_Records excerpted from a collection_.
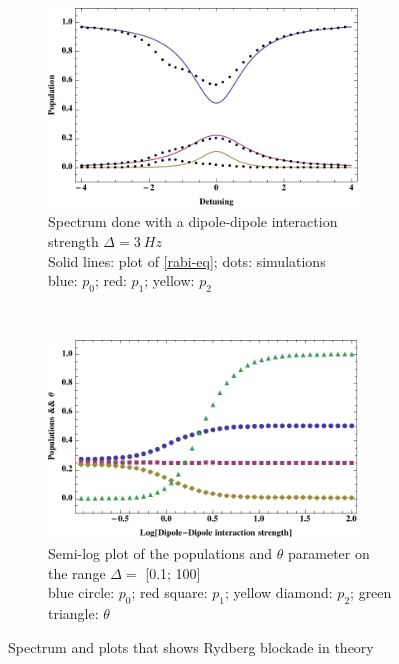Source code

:\documentclass[twoside, open=right
]{scrreprt}
\begin{document}
\begin{figure}[h]
  \centering
  \begin{subfigure}[b]{0.5\textwidth}
  \includegraphics[width=0.9\textwidth]{blockade-sp.pdf}
  \caption{\label{theta-sp}Spectrum done with a dipole-dipole interaction strength $\Delta = \SI{3}{Hz}$ \\ Solid lines: plot of \cref{rabi-eq}; dots: simulations \\ blue: $p_0$; red: $p_1$; yellow: $p_2$}
  \end{subfigure}
  ~
  \begin{subfigure}[b]{0.5\textwidth}
  \includegraphics[width=0.9\textwidth]{blockade-semilog.pdf}
  \caption{\label{theta-log}Semi-log plot of the populations and $\theta$ parameter on the range $\Delta =$ [0.1; 100] \\ blue circle: $p_0$; red square: $p_1$; yellow diamond: $p_2$; green triangle: $\theta$}
  \end{subfigure}

  \caption{\label{theta-plots} Spectrum and plots that shows Rydberg blockade in theory}
\end{figure}
\end{document}
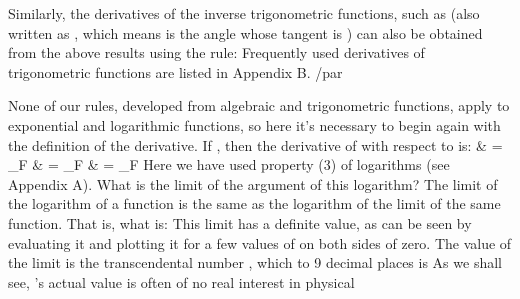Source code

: {{%
%
Similarly, the derivatives of the inverse trigonometric functions, such as
 (also written as , which means \m{\theta} is
the angle whose tangent is ) can also be obtained from the above results
using the rule:
%
%
Frequently used derivatives of trigonometric functions are listed in
Appendix B.} /par
%
\par{None of our rules, developed from algebraic and trigonometric functions,
apply to exponential and logarithmic functions, so here it's necessary to
begin again with the definition of the derivative.
If , then the derivative of  with respect to  is:
%
 { & = \lim_{\Delta F}}
 { & = \lim_{\Delta F}}
 { & = \lim_{\Delta F}}
%
Here we have used property (3) of logarithms (see Appendix A).
What is the limit of the argument of this logarithm?
%
%
{The limit of the logarithm of a function is the same as the logarithm of
 the limit of the same function.
}
%
That is, what is:
%
%
This limit has a definite value, as can be seen by evaluating it and
plotting it for a few values of  on both sides of zero.
%
%
The value of the limit is the transcendental number , which to 9 decimal
places is
%
%
As we shall see, 's actual value is often of no real interest in physical
}}

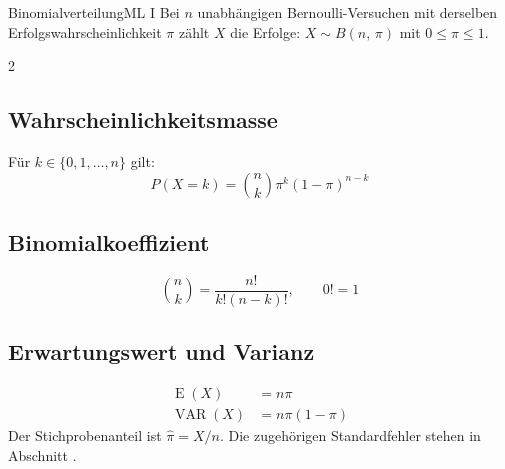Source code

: \begin{formulaBox}{Binomialverteilung}{ML I}
Bei $n$ unabhängigen Bernoulli-Versuchen mit derselben
Erfolgswahrscheinlichkeit $\pi$ zählt $X$ die Erfolge:
$X\sim B(n,\,\pi)$ mit $0\leq\pi\leq1$.

\begin{multicols}{2}
\subsection*{Wahrscheinlichkeitsmasse}
Für $k\in\{0,1,\dots,n\}$ gilt:
\[
P(X=k)=\binom{n}{k}\pi^k(1-\pi)^{n-k}
\]

\subsection*{Binomialkoeffizient}
\[
\binom{n}{k}=\frac{n!}{k!(n-k)!},\qquad 0!=1
\]

\columnbreak
\subsection*{Erwartungswert und Varianz}
\begin{align*}
\operatorname{E}(X)&=n\pi\\
\operatorname{VAR}(X)&=n\pi(1-\pi)
\end{align*}
Der Stichprobenanteil ist $\hat{\pi}=X/n$.
Die zugehörigen Standardfehler stehen in Abschnitt
.
\end{multicols}
\end{formulaBox}
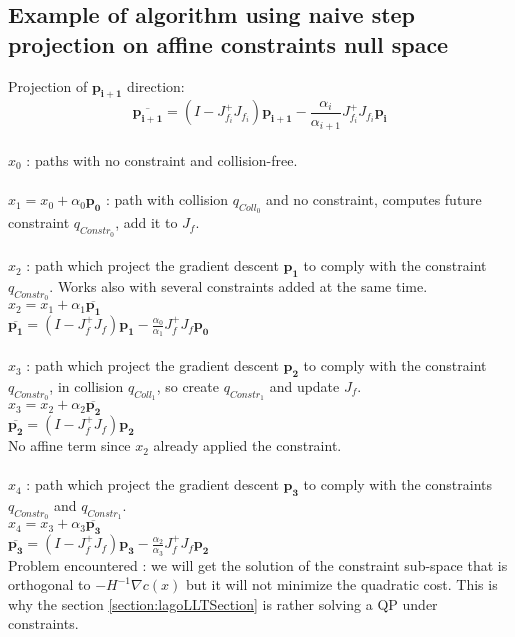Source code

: \documentclass {article}
\newcommand\p{\mathbf{p_i}}
\newcommand\Jfi{J_{f_i}}
\begin{document}
\subsection{Example of algorithm using naive step projection on affine
constraints null space} \label{section:naiveProjectionSection}
Projection of $\mathbf{p_{i+1}}$ direction:
$$\mathbf{\overline{p_{i+1}}} = (I-\Jfi^{+}\Jfi) \mathbf{p_{i+1}} -
\frac{\alpha_i}{\alpha_{i+1}} \Jfi^{+}\Jfi \p$$\\
$x_0$ : paths with no constraint and collision-free. \\
\\
$x_1 = x_0 + \alpha_0 \mathbf{p_0}$ : path with collision $q_{Coll_0}$ and no
constraint, computes future constraint $q_{Constr_0}$, add it to $J_f$.\\
\\
$x_2$ : path which project the gradient descent $\mathbf{p_1}$ to comply with
the constraint $q_{Constr_0}$. Works also with several constraints added at the
same time. \\
$x_2 = x_1 + \alpha_1 \mathbf{\overline{p_1}}$ \\
$\mathbf{\overline{p_1}} = (I-J_f^{+}J_f) \mathbf{p_1} - \frac{\alpha_0}
{\alpha_1}J_f^{+}J_f \mathbf{p_0}$ \\
\\
$x_3$ : path which project the gradient descent $\mathbf{p_2}$ to comply with
the constraint $q_{Constr_0}$, in collision $q_{Coll_1}$, so create $q_{Constr_1}$
and update $J_f$. \\
$x_3 = x_2 + \alpha_2 \mathbf{\overline{p_2}}$ \\
$\mathbf{\overline{p_2}} = (I-J_f^{+}J_f) \mathbf{p_2}$ \\
No affine term since $x_2$ already applied the constraint. \\
\\
$x_4$ : path which project the gradient descent $\mathbf{p_3}$ to comply with
the constraints $q_{Constr_0}$ and $q_{Constr_1}$. \\
$x_4 = x_3 + \alpha_3 \mathbf{\overline{p_3}}$ \\
$\mathbf{\overline{p_3}} = (I-J_f^{+}J_f) \mathbf{p_3} - \frac{\alpha_2}
{\alpha_3} J_f^{+}J_f \mathbf{p_2}$ \\

Problem encountered : we will get the solution of the constraint sub-space
that is orthogonal to $-H^{-1}\nabla c(x)$ but it will not minimize the
quadratic cost. This is why the section \ref{section:lagoLLTSection} is rather solving
a QP under constraints.
\end{document}
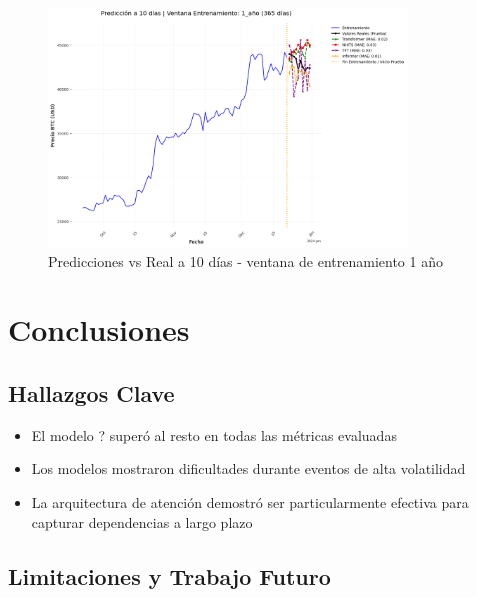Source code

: \documentclass[12pt]{article}
\begin{document}
\begin{figure}[H]
\centering
\includegraphics[width=0.85\textwidth]{./results/prediccion_10_dias_ventana_1_anio.png}
\caption{Predicciones vs Real a 10 días - ventana de entrenamiento 1 año}
\label{prediccion_un_anio}
\end{figure}




\newpage
\section{Conclusiones}
\label{sec:conclusiones}

\subsection{Hallazgos Clave}

\begin{itemize}
\item El modelo ? superó al resto en todas las métricas evaluadas %
\item Los modelos mostraron dificultades durante eventos de alta volatilidad
\item La arquitectura de atención demostró ser particularmente efectiva para capturar dependencias a largo plazo
\end{itemize}

\subsection{Limitaciones y Trabajo Futuro}
\end{document}
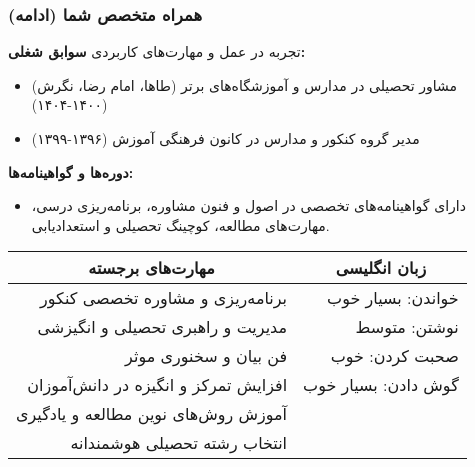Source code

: \documentclass[aspectratio=169]{beamer}
\begin{document}
\begin{frame}[fragile]
  \frametitle{همراه متخصص شما (ادامه)}

  \begin{block}{تجربه در عمل و مهارت‌های کاربردی}
    \scriptsize
    \textbf{سوابق شغلی:}
    \begin{itemize}\setlength{\itemsep}{-3pt} %
      \item مشاور تحصیلی در مدارس و آموزشگاه‌های برتر (طاها، امام رضا، نگرش) (۱۴۰۰-۱۴۰۴)
      \item مدیر گروه کنکور و مدارس در کانون فرهنگی آموزش (۱۳۹۶-۱۳۹۹)
    \end{itemize}
    \textbf{دوره‌ها و گواهینامه‌ها:}
    \begin{itemize}\setlength{\itemsep}{-3pt} %
      \item دارای گواهینامه‌های تخصصی در اصول و فنون مشاوره، برنامه‌ریزی درسی، مهارت‌های مطالعه، کوچینگ تحصیلی و استعدادیابی.
    \end{itemize}

    \vspace{-0.5cm}

    \scriptsize %
    \begin{center}
      \begin{tabular}{r|r}
        \multicolumn{1}{c|}{\textbf{مهارت‌های برجسته}} & \multicolumn{1}{c}{\textbf{زبان انگلیسی}} \\
        \hline
        برنامه‌ریزی و مشاوره تخصصی کنکور & خواندن: بسیار خوب \\
        مدیریت و راهبری تحصیلی و انگیزشی & نوشتن: متوسط \\
        فن بیان و سخنوری موثر & صحبت کردن: خوب \\
        افزایش تمرکز و انگیزه در دانش‌آموزان & گوش دادن: بسیار خوب \\
        آموزش روش‌های نوین مطالعه و یادگیری & ~ \\
        انتخاب رشته تحصیلی هوشمندانه & ~ \\
      \end{tabular}
    \end{center}
    \normalsize %
  \end{block}
\end{frame}
\end{document}
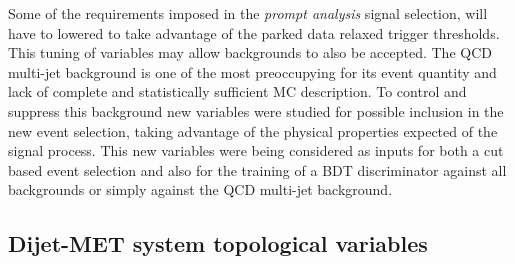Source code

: 
Some of the requirements imposed in the \textit{prompt analysis} signal selection, will have to lowered to take advantage of the parked data relaxed trigger thresholds. This tuning of variables may allow backgrounds to also be accepted. The \gls{QCD} multi-jet background is one of the most preoccupying for its event quantity and lack of complete and statistically sufficient \gls{MC} description. To control and suppress this  background new variables were studied for possible inclusion in the new event selection, taking advantage of the physical properties expected of the signal process. This new variables were being considered as inputs for both a cut based event selection and also for the training of a \gls{BDT} discriminator against all backgrounds or simply against the \gls{QCD} multi-jet background.

\subsection{Dijet-MET system topological variables}
\label{SECTION:PreparationParkedDataAnalysis_DijetMETSystemVars}
% 
% 
% 
% 
%
%


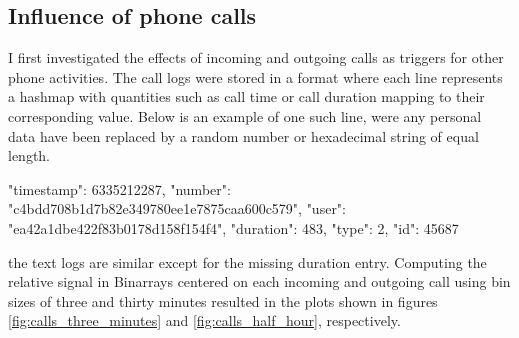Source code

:\subsection{Influence of phone calls}
\label{sec:trigger_phone}
I first investigated the effects of incoming and outgoing calls as triggers for other phone activities. The call logs were stored in a format where each line represents a hashmap with quantities such as call time or call duration mapping to their corresponding value. Below is an example of one such line, were any personal data have been replaced by a random number or hexadecimal string of equal length.
\begin{snippet}
	{
		"timestamp": 6335212287, 
		"number": "c4bdd708b1d7b82e349780ee1e7875caa600c579", 
		"user": "ea42a1dbe422f83b0178d158f154f4", 
		"duration": 483, 
		"type": 2, 
		"id": 45687
	}
\end{snippet}
the text logs are similar except for the missing duration entry. Computing the relative signal in Binarrays centered on each incoming and outgoing call using bin sizes of three and thirty minutes resulted in the plots shown in figures \ref{fig:calls_three_minutes} and \ref{fig:calls_half_hour}, respectively.
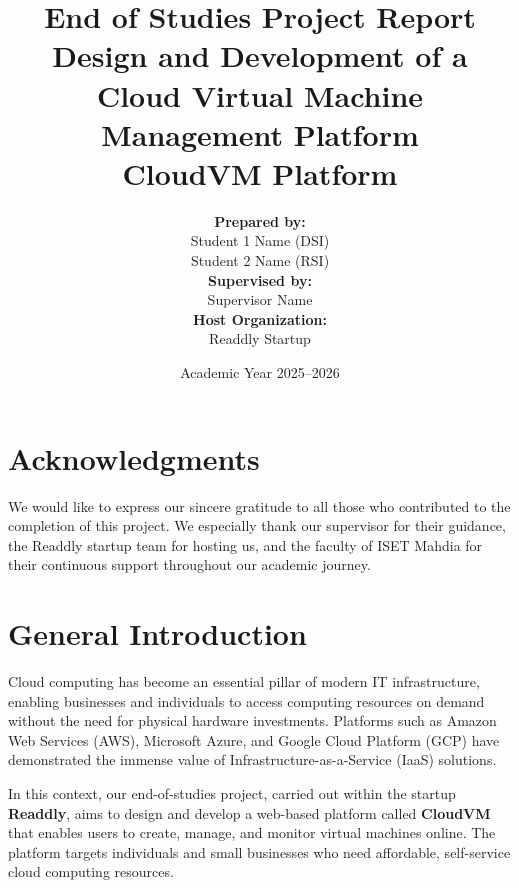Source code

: \documentclass[a4paper, 12pt, oneside]{report}
\title{
  \vspace{-2cm}
  \textbf{End of Studies Project Report}\\[0.5cm]
  \Large Design and Development of a Cloud Virtual Machine Management Platform\\[0.5cm]
  \large CloudVM Platform
}
\author{
  \textbf{Prepared by:}\\
  Student 1 Name (DSI)\\
  Student 2 Name (RSI)\\[1cm]
  \textbf{Supervised by:}\\
  Supervisor Name\\[1cm]
  \textbf{Host Organization:}\\
  Readdly Startup
}
\date{Academic Year 2025--2026}
\begin{document}
\maketitle
\thispagestyle{empty}
\newpage


\chapter*{Acknowledgments}
We would like to express our sincere gratitude to all those who contributed to the completion of this project. We especially thank our supervisor for their guidance, the Readdly startup team for hosting us, and the faculty of ISET Mahdia for their continuous support throughout our academic journey.
\newpage

\tableofcontents
\newpage

\listoffigures
{}
\newpage

\listoftables
{}
\newpage

\chapter*{General Introduction}

Cloud computing has become an essential pillar of modern IT infrastructure, enabling businesses and individuals to access computing resources on demand without the need for physical hardware investments. Platforms such as Amazon Web Services (AWS), Microsoft Azure, and Google Cloud Platform (GCP) have demonstrated the immense value of Infrastructure-as-a-Service (IaaS) solutions.

In this context, our end-of-studies project, carried out within the startup \textbf{Readdly}, aims to design and develop a web-based platform called \textbf{CloudVM} that enables users to create, manage, and monitor virtual machines online. The platform targets individuals and small businesses who need affordable, self-service cloud computing resources.
\end{document}
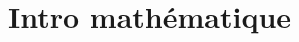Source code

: \documentclass[../main.tex]{subfiles}
\begin{document}
\section{Intro mathématique}
\renewcommand{\arraystretch}{2} %
\end{document}
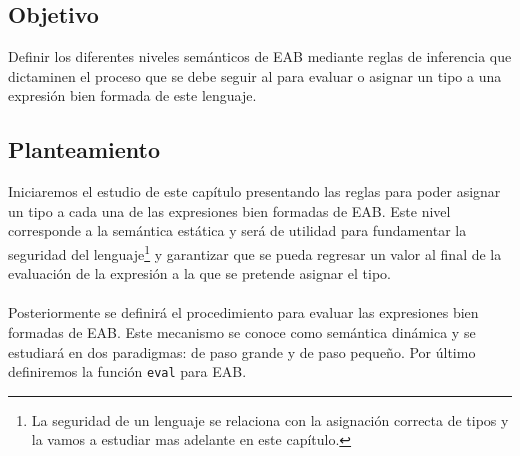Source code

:     \subsection*{Objetivo}
        Definir los diferentes niveles semánticos de \textsf{EAB} mediante reglas de inferencia que dictaminen el proceso que se 
        debe seguir al para evaluar o asignar un tipo a una expresión bien formada de este lenguaje.

    \subsection*{Planteamiento}
        Iniciaremos el estudio de este capítulo presentando las reglas para poder asignar un tipo a cada una de las expresiones bien formadas de \textsf{EAB}. Este nivel corresponde a la semántica estática y será de utilidad para fundamentar la seguridad del lenguaje\footnote{La seguridad de un lenguaje se relaciona con la asignación correcta de tipos y la vamos a estudiar mas adelante en este capítulo.} y garantizar que se pueda regresar un valor al final de la evaluación de la expresión a la que se pretende asignar el tipo.\\\\
        Posteriormente se definirá el procedimiento para evaluar las expresiones bien formadas de \textsf{EAB}. Este mecanismo se conoce como semántica dinámica y se estudiará en dos paradigmas: de paso grande y de paso pequeño. Por último definiremos la función \texttt{eval} para \textsf{EAB}.

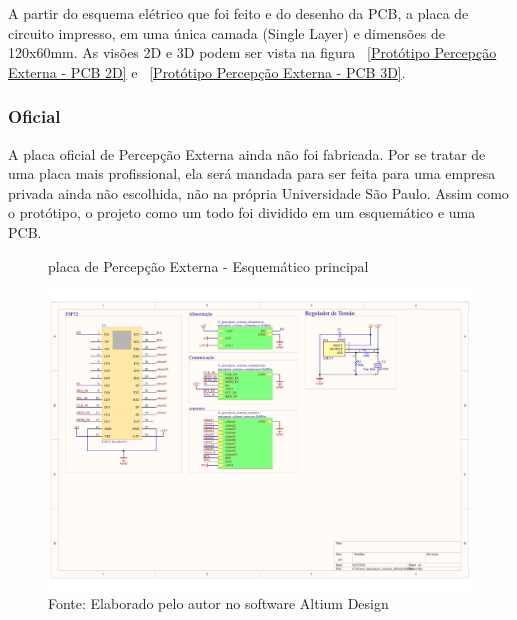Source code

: \documentclass[../poliXuniversity_hospital_-USP-report.tex]{subfiles}
\begin{document}
  A partir do esquema elétrico que foi feito e do desenho da PCB, a placa de circuito impresso, em uma única camada (Single Layer) e dimensões de 120x60mm. As visões 2D e 3D podem ser vista na figura   ~\ref{Protótipo Percepção Externa - PCB 2D} e ~\ref{Protótipo Percepção Externa - PCB 3D}.
  

\clearpage
\subsubsection{Oficial}

A placa oficial de Percepção Externa ainda não foi fabricada. Por se tratar de uma placa mais profissional, ela será mandada para ser feita para uma empresa privada ainda não escolhida, não na própria Universidade São Paulo. Assim como o protótipo, o projeto como um todo foi dividido em um esquemático e uma PCB.

\begin{figure}[!ht]
\centering
    \caption{placa de Percepção Externa - Esquemático principal }
    \centering %
    \includegraphics[width=17cm]{modulos/percepcao_externa_official-1.png}
    \caption*{Fonte: Elaborado pelo autor no software Altium Design\cite{altium21} }
    \label{Protótipo placa de ## - Esquemático principal}
\end{figure}
\end{document}
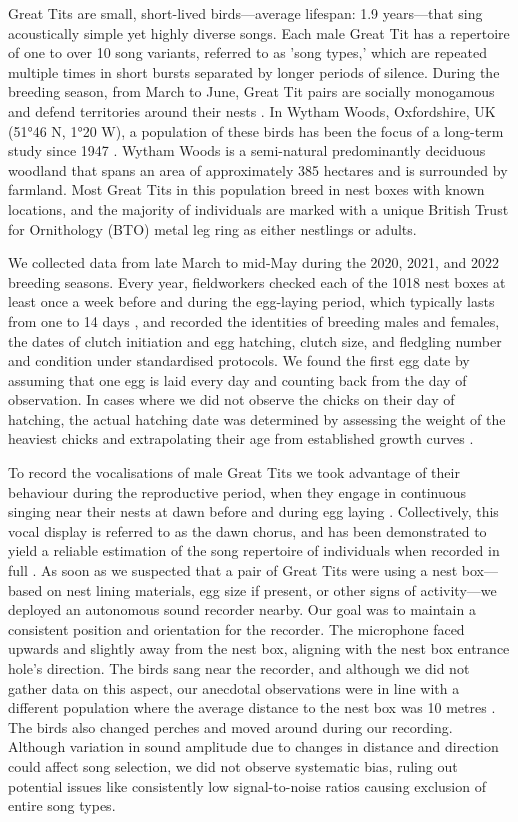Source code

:Great Tits are small, short-lived birds---average lifespan: 1.9 years---that sing acoustically simple yet highly diverse songs. Each male Great Tit has a repertoire of one to over 10 song variants, referred to as 'song types,' which are repeated multiple times in short bursts separated by longer periods of silence. During the breeding season, from March to June, Great Tit pairs are socially monogamous and defend territories around their nests \parencite{hinde1952}. In Wytham Woods, Oxfordshire, UK (51°46 N, 1°20 W), a population of these birds has been the focus of a long-term study since 1947 \parencite{lack1964}. Wytham Woods is a semi-natural predominantly deciduous woodland that spans an area of approximately 385 hectares and is surrounded by farmland. Most Great Tits in this population breed in nest boxes with known locations, and the majority of individuals are marked with a unique British Trust for Ornithology (BTO) metal leg ring as either nestlings or adults.

We collected data from late March to mid-May during the 2020, 2021, and 2022 breeding seasons. Every year, fieldworkers checked each of the 1018 nest boxes at least once a week before and during the egg-laying period, which typically lasts from one to 14 days \parencite{Perrins1965}, and recorded the identities of breeding males and females, the dates of clutch initiation and egg hatching, clutch size, and fledgling number and condition under standardised protocols. We found the first egg date by assuming that one egg is laid every day and counting back from the day of observation. In cases where we did not observe the chicks on their day of hatching, the actual hatching date was determined by assessing the weight of the heaviest chicks and extrapolating their age from established growth curves \parencite{cresswell2003, gibb1950}.

To record the vocalisations of male Great Tits we took advantage of their behaviour during the reproductive period, when they engage in continuous singing near their nests at dawn before and during egg laying \parencite{mace1987}. Collectively, this vocal display is referred to as the dawn chorus, and has been demonstrated to yield a reliable estimation of the song repertoire of individuals when recorded in full \parencite{rivera-gutierrez2012, vanduyse2005}. As soon as we suspected that a pair of Great Tits were using a nest box---based on nest lining materials, egg size if present, or other signs of activity---we deployed an autonomous sound recorder nearby. Our goal was to maintain a consistent position and orientation for the recorder. The microphone faced upwards and slightly away from the nest box, aligning with the nest box entrance hole's direction. The birds sang near the recorder, and although we did not gather data on this aspect, our anecdotal observations were in line with a different population where the average distance to the nest box was 10 metres \parencite{halfwerk2012}. The birds also changed perches and moved around during our recording. Although variation in sound amplitude due to changes in distance and direction could affect song selection, we did not observe systematic bias, ruling out potential issues like consistently low signal-to-noise ratios causing exclusion of entire song types.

_Work required_.
Check each line of the data above for the string "used" and report only how many lines have it.

_Result for this task_.
2